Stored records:
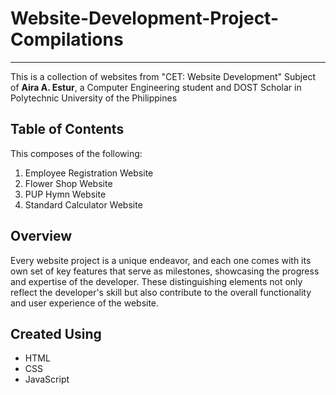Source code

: # Website-Development-Project-Compilations
___
This is a collection of websites from "CET: Website Development" Subject of **Aira A. Estur**, a Computer Engineering student and DOST Scholar in Polytechnic University of the Philippines 

## Table of Contents 
This composes of the following: 
1. Employee Registration Website
2. Flower Shop Website
3. PUP Hymn Website
4. Standard Calculator Website

## Overview
Every website project is a unique endeavor, and each one comes with its own set of key features that serve as milestones, showcasing the progress and expertise of the developer. These distinguishing elements not only reflect the developer's skill but also contribute to the overall functionality and user experience of the website.


## Created Using 
- HTML
- CSS
- JavaScript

* [TASK ITEM]: Write the entries above out in full, exactly, with no images.

* [TASK OUTPUT]:
Source code

: # Website-Development-Project-Compilations
___
This is a collection of websites from "CET: Website Development" Subject of **Aira A. Estur**, a Computer Engineering student and DOST Scholar in Polytechnic University of the Philippines 

## Table of Contents 
This composes of the following: 
1. Employee Registration Website
2. Flower Shop Website
3. PUP Hymn Website
4. Standard Calculator Website

## Overview
Every website project is a unique endeavor, and each one comes with its own set of key features that serve as milestones, showcasing the progress and expertise of the developer. These distinguishing elements not only reflect the developer's skill but also contribute to the overall functionality and user experience of the website.


## Created Using 
- HTML
- CSS
- JavaScript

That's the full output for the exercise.